> _ABOUT THIS TASK_
From the entries below, copy every line that has the word "TARIH".

━━ EXTRACTED INFORMATION ━━

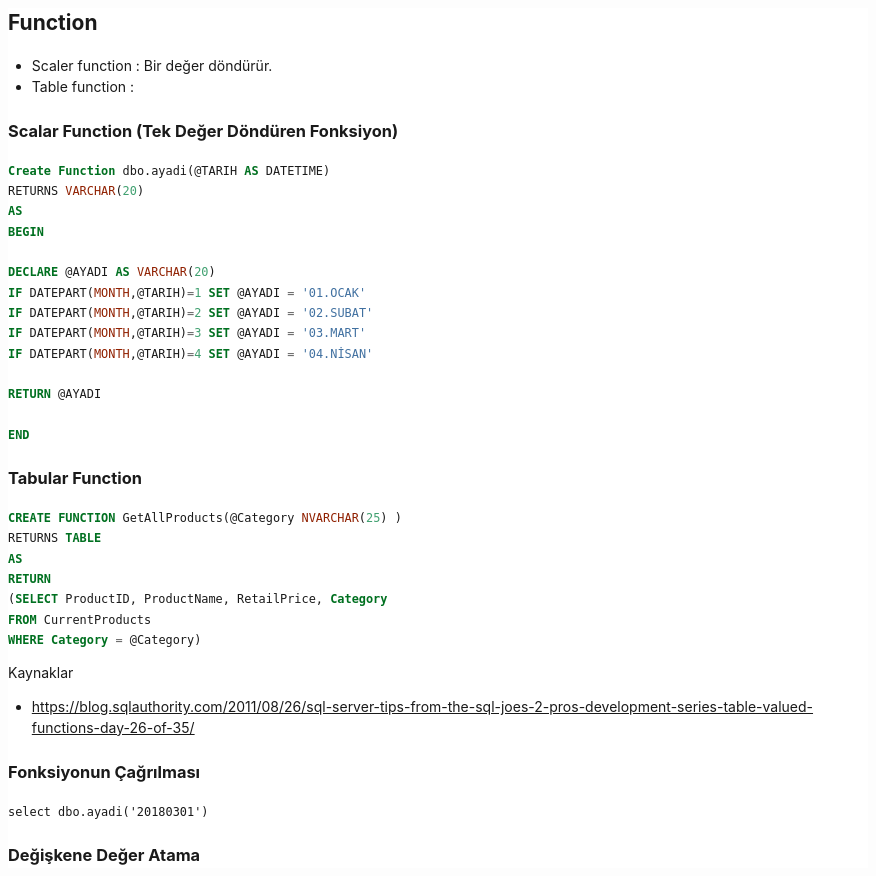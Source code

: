 ## Function

- Scaler function : Bir değer döndürür.
- Table function :



### Scalar Function (Tek Değer Döndüren Fonksiyon)

```sql
Create Function dbo.ayadi(@TARIH AS DATETIME)
RETURNS VARCHAR(20)
AS
BEGIN

DECLARE @AYADI AS VARCHAR(20)
IF DATEPART(MONTH,@TARIH)=1 SET @AYADI = '01.OCAK'
IF DATEPART(MONTH,@TARIH)=2 SET @AYADI = '02.SUBAT'
IF DATEPART(MONTH,@TARIH)=3 SET @AYADI = '03.MART'
IF DATEPART(MONTH,@TARIH)=4 SET @AYADI = '04.NİSAN'

RETURN @AYADI

END
```


### Tabular Function

```sql
CREATE FUNCTION GetAllProducts(@Category NVARCHAR(25) )
RETURNS TABLE
AS
RETURN
(SELECT ProductID, ProductName, RetailPrice, Category
FROM CurrentProducts 
WHERE Category = @Category)

```

Kaynaklar
- https://blog.sqlauthority.com/2011/08/26/sql-server-tips-from-the-sql-joes-2-pros-development-series-table-valued-functions-day-26-of-35/




### Fonksiyonun Çağrılması

```mssql
select dbo.ayadi('20180301')
```





### Değişkene Değer Atama 
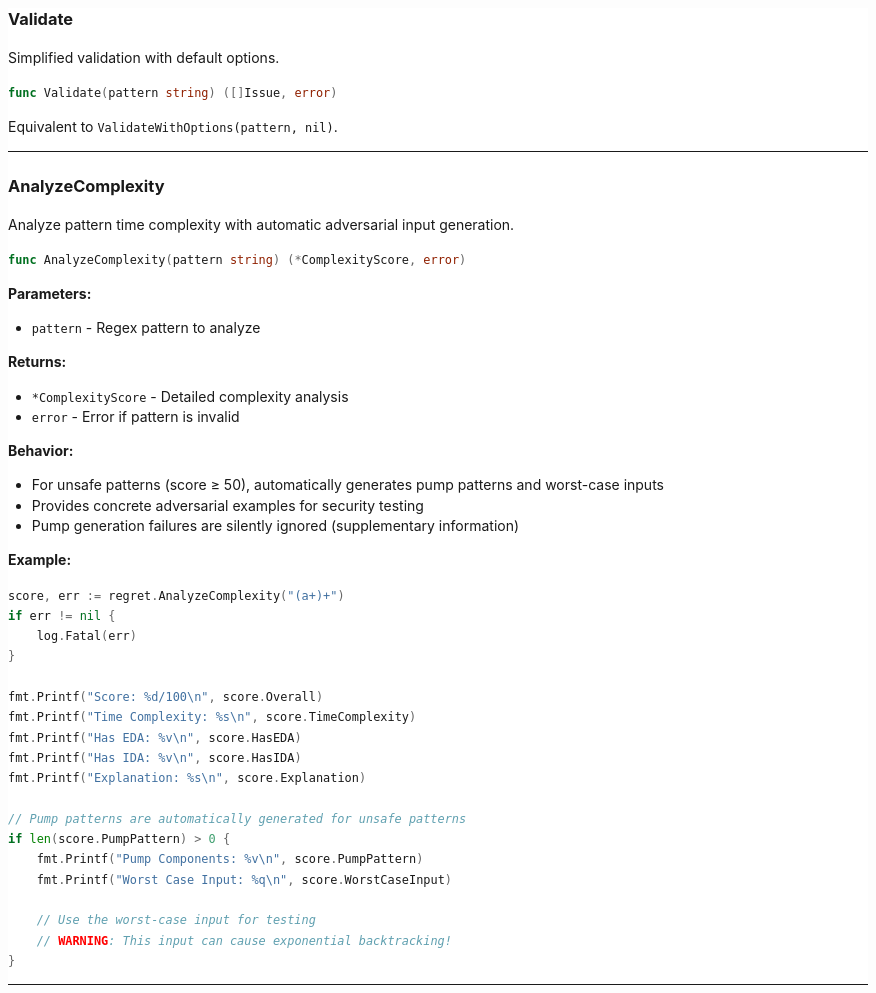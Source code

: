 
### Validate

Simplified validation with default options.

```go
func Validate(pattern string) ([]Issue, error)
```

Equivalent to `ValidateWithOptions(pattern, nil)`.

---

### AnalyzeComplexity

Analyze pattern time complexity with automatic adversarial input generation.

```go
func AnalyzeComplexity(pattern string) (*ComplexityScore, error)
```

**Parameters:**
- `pattern` - Regex pattern to analyze

**Returns:**
- `*ComplexityScore` - Detailed complexity analysis
- `error` - Error if pattern is invalid

**Behavior:**
- For unsafe patterns (score ≥ 50), automatically generates pump patterns and worst-case inputs
- Provides concrete adversarial examples for security testing
- Pump generation failures are silently ignored (supplementary information)

**Example:**

```go
score, err := regret.AnalyzeComplexity("(a+)+")
if err != nil {
    log.Fatal(err)
}

fmt.Printf("Score: %d/100\n", score.Overall)
fmt.Printf("Time Complexity: %s\n", score.TimeComplexity)
fmt.Printf("Has EDA: %v\n", score.HasEDA)
fmt.Printf("Has IDA: %v\n", score.HasIDA)
fmt.Printf("Explanation: %s\n", score.Explanation)

// Pump patterns are automatically generated for unsafe patterns
if len(score.PumpPattern) > 0 {
    fmt.Printf("Pump Components: %v\n", score.PumpPattern)
    fmt.Printf("Worst Case Input: %q\n", score.WorstCaseInput)
    
    // Use the worst-case input for testing
    // WARNING: This input can cause exponential backtracking!
}
```

---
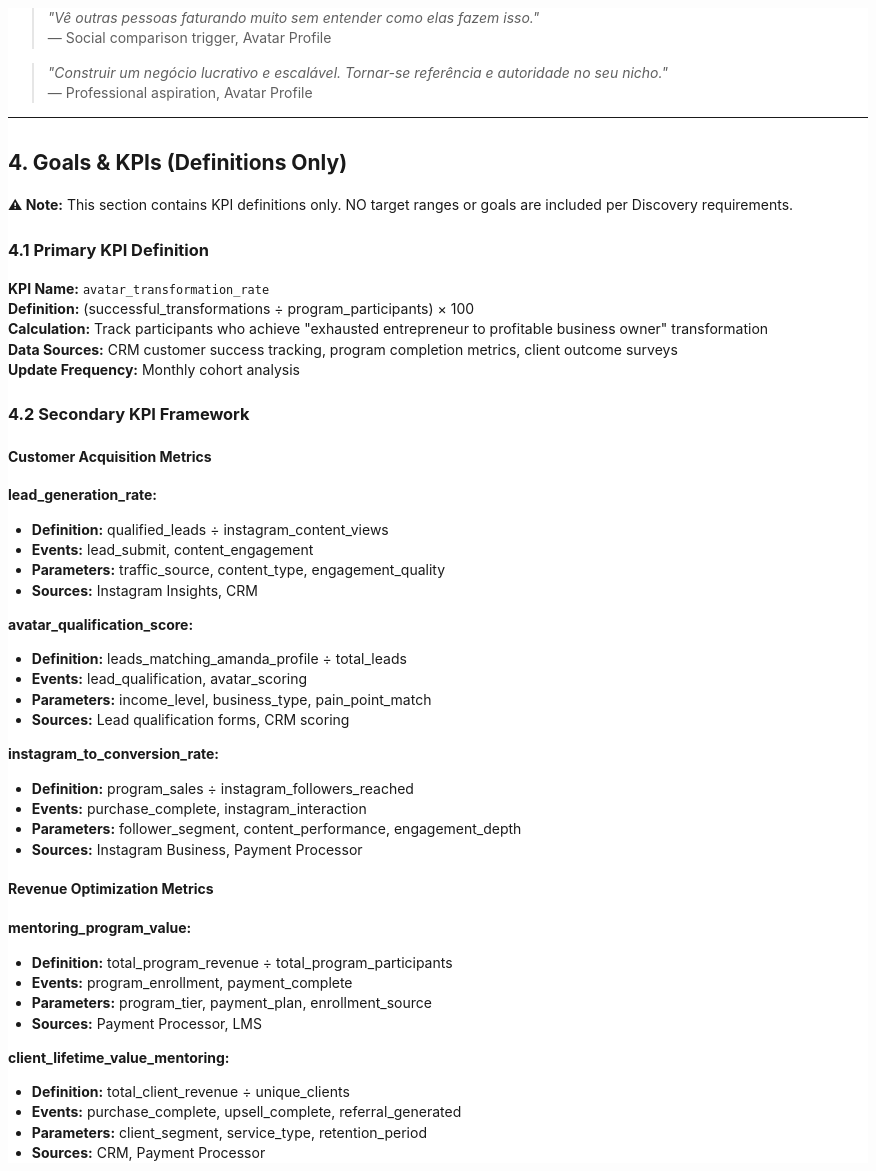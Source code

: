 > *"Vê outras pessoas faturando muito sem entender como elas fazem isso."*  
> — Social comparison trigger, Avatar Profile

> *"Construir um negócio lucrativo e escalável. Tornar-se referência e autoridade no seu nicho."*  
> — Professional aspiration, Avatar Profile

---

## 4. Goals & KPIs (Definitions Only)

**⚠️ Note:** This section contains KPI definitions only. NO target ranges or goals are included per Discovery requirements.

### 4.1 Primary KPI Definition

**KPI Name:** `avatar_transformation_rate`  
**Definition:** (successful_transformations ÷ program_participants) × 100  
**Calculation:** Track participants who achieve "exhausted entrepreneur to profitable business owner" transformation  
**Data Sources:** CRM customer success tracking, program completion metrics, client outcome surveys  
**Update Frequency:** Monthly cohort analysis

### 4.2 Secondary KPI Framework

#### Customer Acquisition Metrics

**lead_generation_rate:**
- **Definition:** qualified_leads ÷ instagram_content_views
- **Events:** lead_submit, content_engagement
- **Parameters:** traffic_source, content_type, engagement_quality
- **Sources:** Instagram Insights, CRM

**avatar_qualification_score:**
- **Definition:** leads_matching_amanda_profile ÷ total_leads  
- **Events:** lead_qualification, avatar_scoring
- **Parameters:** income_level, business_type, pain_point_match
- **Sources:** Lead qualification forms, CRM scoring

**instagram_to_conversion_rate:**
- **Definition:** program_sales ÷ instagram_followers_reached
- **Events:** purchase_complete, instagram_interaction
- **Parameters:** follower_segment, content_performance, engagement_depth
- **Sources:** Instagram Business, Payment Processor

#### Revenue Optimization Metrics

**mentoring_program_value:**
- **Definition:** total_program_revenue ÷ total_program_participants
- **Events:** program_enrollment, payment_complete
- **Parameters:** program_tier, payment_plan, enrollment_source
- **Sources:** Payment Processor, LMS

**client_lifetime_value_mentoring:**
- **Definition:** total_client_revenue ÷ unique_clients
- **Events:** purchase_complete, upsell_complete, referral_generated
- **Parameters:** client_segment, service_type, retention_period
- **Sources:** CRM, Payment Processor
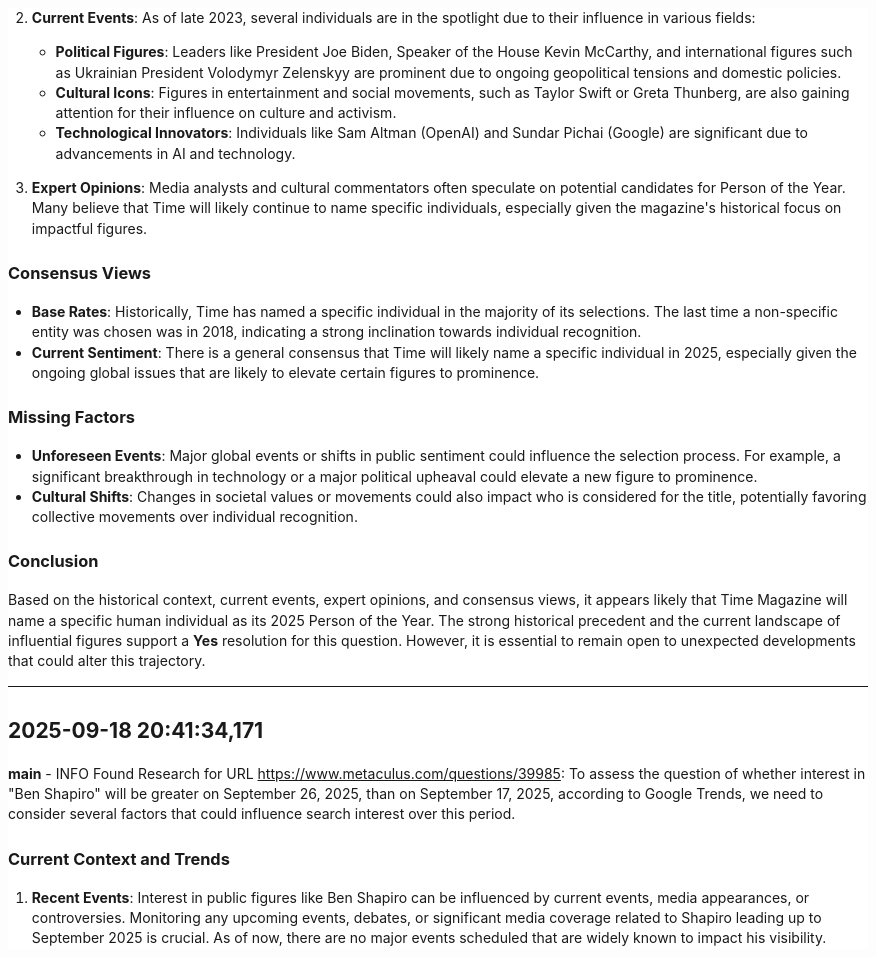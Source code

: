2. **Current Events**: As of late 2023, several individuals are in the spotlight due to their influence in various fields:
   - **Political Figures**: Leaders like President Joe Biden, Speaker of the House Kevin McCarthy, and international figures such as Ukrainian President Volodymyr Zelenskyy are prominent due to ongoing geopolitical tensions and domestic policies.
   - **Cultural Icons**: Figures in entertainment and social movements, such as Taylor Swift or Greta Thunberg, are also gaining attention for their influence on culture and activism.
   - **Technological Innovators**: Individuals like Sam Altman (OpenAI) and Sundar Pichai (Google) are significant due to advancements in AI and technology.

3. **Expert Opinions**: Media analysts and cultural commentators often speculate on potential candidates for Person of the Year. Many believe that Time will likely continue to name specific individuals, especially given the magazine's historical focus on impactful figures.

### Consensus Views
- **Base Rates**: Historically, Time has named a specific individual in the majority of its selections. The last time a non-specific entity was chosen was in 2018, indicating a strong inclination towards individual recognition.
- **Current Sentiment**: There is a general consensus that Time will likely name a specific individual in 2025, especially given the ongoing global issues that are likely to elevate certain figures to prominence.

### Missing Factors
- **Unforeseen Events**: Major global events or shifts in public sentiment could influence the selection process. For example, a significant breakthrough in technology or a major political upheaval could elevate a new figure to prominence.
- **Cultural Shifts**: Changes in societal values or movements could also impact who is considered for the title, potentially favoring collective movements over individual recognition.

### Conclusion
Based on the historical context, current events, expert opinions, and consensus views, it appears likely that Time Magazine will name a specific human individual as its 2025 Person of the Year. The strong historical precedent and the current landscape of influential figures support a **Yes** resolution for this question. However, it is essential to remain open to unexpected developments that could alter this trajectory.

---

## 2025-09-18 20:41:34,171
__main__ - INFO
Found Research for URL https://www.metaculus.com/questions/39985:
To assess the question of whether interest in "Ben Shapiro" will be greater on September 26, 2025, than on September 17, 2025, according to Google Trends, we need to consider several factors that could influence search interest over this period.

### Current Context and Trends
1. **Recent Events**: Interest in public figures like Ben Shapiro can be influenced by current events, media appearances, or controversies. Monitoring any upcoming events, debates, or significant media coverage related to Shapiro leading up to September 2025 is crucial. As of now, there are no major events scheduled that are widely known to impact his visibility.
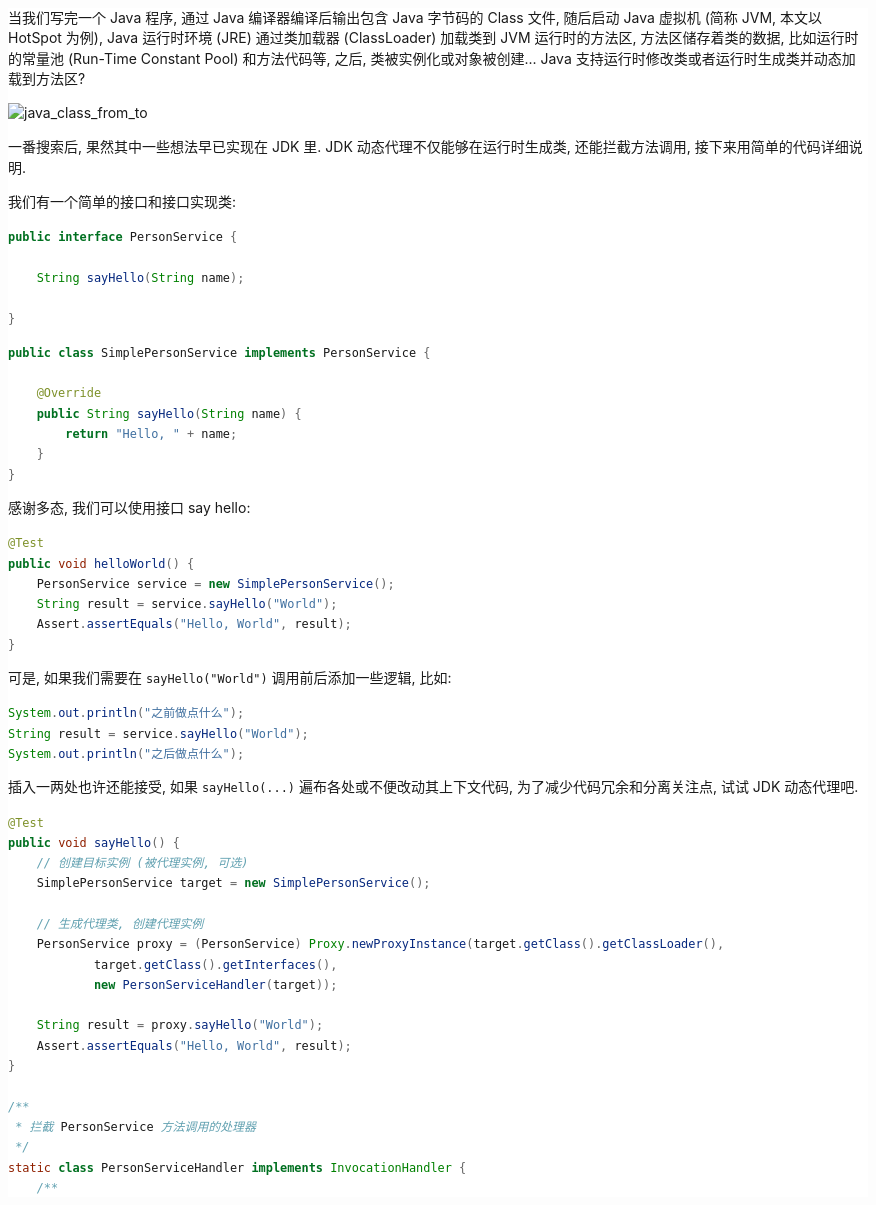 当我们写完一个 Java 程序, 通过 Java 编译器编译后输出包含 Java 字节码的 Class 文件, 随后启动 Java 虚拟机 (简称 JVM, 本文以 HotSpot 为例), Java 运行时环境 (JRE) 通过类加载器 (ClassLoader) 加载类到 JVM 运行时的方法区, 方法区储存着类的数据, 比如运行时的常量池 (Run-Time Constant Pool) 和方法代码等, 之后, 类被实例化或对象被创建... Java 支持运行时修改类或者运行时生成类并动态加载到方法区?

![java_class_from_to](/img/java_class_from_to.png)

一番搜索后, 果然其中一些想法早已实现在 JDK 里. JDK 动态代理不仅能够在运行时生成类, 还能拦截方法调用, 接下来用简单的代码详细说明.

我们有一个简单的接口和接口实现类:

```java
public interface PersonService {

    String sayHello(String name);

}
```

```java
public class SimplePersonService implements PersonService {

    @Override
    public String sayHello(String name) {
        return "Hello, " + name;
    }
}
```

感谢多态, 我们可以使用接口 say hello:

```java
@Test
public void helloWorld() {
    PersonService service = new SimplePersonService();
    String result = service.sayHello("World");
    Assert.assertEquals("Hello, World", result);
}
```

可是, 如果我们需要在 `sayHello("World")` 调用前后添加一些逻辑, 比如:

```java
System.out.println("之前做点什么");
String result = service.sayHello("World");
System.out.println("之后做点什么");
```

插入一两处也许还能接受, 如果 `sayHello(...)` 遍布各处或不便改动其上下文代码, 为了减少代码冗余和分离关注点, 试试 JDK 动态代理吧.

```java
@Test
public void sayHello() {
    // 创建目标实例 (被代理实例, 可选)
    SimplePersonService target = new SimplePersonService();

    // 生成代理类, 创建代理实例
    PersonService proxy = (PersonService) Proxy.newProxyInstance(target.getClass().getClassLoader(),
            target.getClass().getInterfaces(),
            new PersonServiceHandler(target));

    String result = proxy.sayHello("World");
    Assert.assertEquals("Hello, World", result);
}

/**
 * 拦截 PersonService 方法调用的处理器
 */
static class PersonServiceHandler implements InvocationHandler {
    /**
```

━━━

> _WRITTEN REPLY_
Create Function dbo.ayadi(@TARIH AS DATETIME)
IF DATEPART(MONTH,@TARIH)=1 SET @AYADI = '01.OCAK'
IF DATEPART(MONTH,@TARIH)=2 SET @AYADI = '02.SUBAT'
IF DATEPART(MONTH,@TARIH)=3 SET @AYADI = '03.MART'
IF DATEPART(MONTH,@TARIH)=4 SET @AYADI = '04.NİSAN'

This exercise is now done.